* [Work to be completed]
The lines to copy are those holding the string "辩护人妨害作证罪的主观故意应如何把握" in the entries below.

* [The input]
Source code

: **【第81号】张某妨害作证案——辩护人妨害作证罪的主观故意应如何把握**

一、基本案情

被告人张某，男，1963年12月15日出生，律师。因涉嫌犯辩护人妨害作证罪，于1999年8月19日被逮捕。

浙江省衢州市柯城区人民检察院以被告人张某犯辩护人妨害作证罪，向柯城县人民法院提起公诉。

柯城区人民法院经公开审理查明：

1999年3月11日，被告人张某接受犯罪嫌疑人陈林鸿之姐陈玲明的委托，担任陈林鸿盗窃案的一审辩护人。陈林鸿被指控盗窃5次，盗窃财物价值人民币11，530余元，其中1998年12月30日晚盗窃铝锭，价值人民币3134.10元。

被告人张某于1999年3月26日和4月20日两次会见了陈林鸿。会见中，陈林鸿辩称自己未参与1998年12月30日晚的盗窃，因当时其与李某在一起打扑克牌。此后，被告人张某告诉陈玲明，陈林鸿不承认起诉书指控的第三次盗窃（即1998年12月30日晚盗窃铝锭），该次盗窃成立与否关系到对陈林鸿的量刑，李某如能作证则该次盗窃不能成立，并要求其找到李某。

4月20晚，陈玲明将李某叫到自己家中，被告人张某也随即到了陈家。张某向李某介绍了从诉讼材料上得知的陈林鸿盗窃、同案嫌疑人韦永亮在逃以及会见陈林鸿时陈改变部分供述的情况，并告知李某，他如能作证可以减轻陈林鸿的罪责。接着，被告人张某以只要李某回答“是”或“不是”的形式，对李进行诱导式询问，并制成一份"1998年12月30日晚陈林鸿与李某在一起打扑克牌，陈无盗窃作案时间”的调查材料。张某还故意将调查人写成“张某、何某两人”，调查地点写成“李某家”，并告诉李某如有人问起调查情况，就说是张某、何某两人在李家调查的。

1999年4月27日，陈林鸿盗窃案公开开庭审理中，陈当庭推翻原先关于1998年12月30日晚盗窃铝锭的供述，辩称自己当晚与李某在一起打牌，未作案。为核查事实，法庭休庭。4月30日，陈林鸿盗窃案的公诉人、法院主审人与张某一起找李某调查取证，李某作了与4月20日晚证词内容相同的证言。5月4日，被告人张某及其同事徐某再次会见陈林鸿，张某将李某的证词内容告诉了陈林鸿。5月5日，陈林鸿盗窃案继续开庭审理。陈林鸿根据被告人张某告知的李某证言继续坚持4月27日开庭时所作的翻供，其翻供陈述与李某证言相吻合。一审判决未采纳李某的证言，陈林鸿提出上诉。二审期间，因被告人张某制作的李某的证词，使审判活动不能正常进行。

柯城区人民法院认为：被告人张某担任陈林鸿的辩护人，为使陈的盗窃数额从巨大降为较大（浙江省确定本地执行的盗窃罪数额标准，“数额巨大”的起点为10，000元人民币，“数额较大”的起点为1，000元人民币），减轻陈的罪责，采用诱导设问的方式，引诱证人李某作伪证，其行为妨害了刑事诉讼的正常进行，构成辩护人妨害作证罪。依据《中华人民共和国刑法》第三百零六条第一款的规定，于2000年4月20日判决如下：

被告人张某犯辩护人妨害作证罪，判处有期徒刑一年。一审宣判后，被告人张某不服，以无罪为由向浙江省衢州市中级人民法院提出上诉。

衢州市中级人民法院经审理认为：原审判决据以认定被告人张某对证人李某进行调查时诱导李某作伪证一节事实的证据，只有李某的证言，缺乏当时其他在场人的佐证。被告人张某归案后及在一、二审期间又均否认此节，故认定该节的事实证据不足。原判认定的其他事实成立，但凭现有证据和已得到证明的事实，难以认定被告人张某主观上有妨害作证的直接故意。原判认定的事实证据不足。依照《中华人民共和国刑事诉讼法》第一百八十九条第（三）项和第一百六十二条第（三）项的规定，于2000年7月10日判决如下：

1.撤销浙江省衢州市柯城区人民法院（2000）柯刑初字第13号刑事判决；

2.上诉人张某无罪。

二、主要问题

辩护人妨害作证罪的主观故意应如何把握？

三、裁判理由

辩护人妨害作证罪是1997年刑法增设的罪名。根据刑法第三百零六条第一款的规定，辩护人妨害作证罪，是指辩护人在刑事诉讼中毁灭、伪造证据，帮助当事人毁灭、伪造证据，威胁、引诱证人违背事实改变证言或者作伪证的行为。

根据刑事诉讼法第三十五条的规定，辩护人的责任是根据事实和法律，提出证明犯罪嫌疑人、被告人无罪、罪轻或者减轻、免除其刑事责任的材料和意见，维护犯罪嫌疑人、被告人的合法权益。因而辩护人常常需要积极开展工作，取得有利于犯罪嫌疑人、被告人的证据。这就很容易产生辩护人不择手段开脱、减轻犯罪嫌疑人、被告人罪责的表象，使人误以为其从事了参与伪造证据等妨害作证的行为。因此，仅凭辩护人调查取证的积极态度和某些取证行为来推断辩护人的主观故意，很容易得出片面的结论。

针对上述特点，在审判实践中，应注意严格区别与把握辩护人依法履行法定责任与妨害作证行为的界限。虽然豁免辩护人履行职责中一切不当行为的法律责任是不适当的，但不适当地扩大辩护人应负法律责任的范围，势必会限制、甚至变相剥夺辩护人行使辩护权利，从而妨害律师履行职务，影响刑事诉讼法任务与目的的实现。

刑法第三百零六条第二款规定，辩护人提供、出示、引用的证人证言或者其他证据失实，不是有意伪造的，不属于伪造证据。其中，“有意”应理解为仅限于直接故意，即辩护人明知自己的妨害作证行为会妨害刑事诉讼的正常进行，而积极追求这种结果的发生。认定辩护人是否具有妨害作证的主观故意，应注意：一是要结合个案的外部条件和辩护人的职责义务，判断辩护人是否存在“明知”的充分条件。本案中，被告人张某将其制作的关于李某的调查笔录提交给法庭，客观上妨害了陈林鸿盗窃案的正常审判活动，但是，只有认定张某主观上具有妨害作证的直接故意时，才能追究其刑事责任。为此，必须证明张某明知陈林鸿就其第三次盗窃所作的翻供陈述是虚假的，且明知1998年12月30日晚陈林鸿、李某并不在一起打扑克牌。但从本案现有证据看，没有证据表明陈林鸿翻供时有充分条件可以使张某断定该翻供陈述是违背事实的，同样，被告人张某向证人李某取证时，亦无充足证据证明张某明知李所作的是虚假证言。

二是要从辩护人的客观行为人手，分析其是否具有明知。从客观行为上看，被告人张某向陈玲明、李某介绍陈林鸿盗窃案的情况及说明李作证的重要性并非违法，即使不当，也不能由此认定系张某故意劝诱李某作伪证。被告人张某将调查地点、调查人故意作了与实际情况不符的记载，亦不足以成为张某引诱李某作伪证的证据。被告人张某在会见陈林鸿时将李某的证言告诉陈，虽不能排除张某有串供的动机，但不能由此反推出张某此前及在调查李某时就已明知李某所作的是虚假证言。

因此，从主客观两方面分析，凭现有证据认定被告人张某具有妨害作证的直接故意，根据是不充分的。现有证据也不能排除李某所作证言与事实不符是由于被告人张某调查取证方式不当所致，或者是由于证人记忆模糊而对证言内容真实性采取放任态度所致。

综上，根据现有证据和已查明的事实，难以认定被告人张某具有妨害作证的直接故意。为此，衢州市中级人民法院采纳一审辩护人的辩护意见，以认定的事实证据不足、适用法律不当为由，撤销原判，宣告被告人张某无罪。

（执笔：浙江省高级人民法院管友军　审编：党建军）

* [Solution]
: **【第81号】张某妨害作证案——辩护人妨害作证罪的主观故意应如何把握**
辩护人妨害作证罪的主观故意应如何把握？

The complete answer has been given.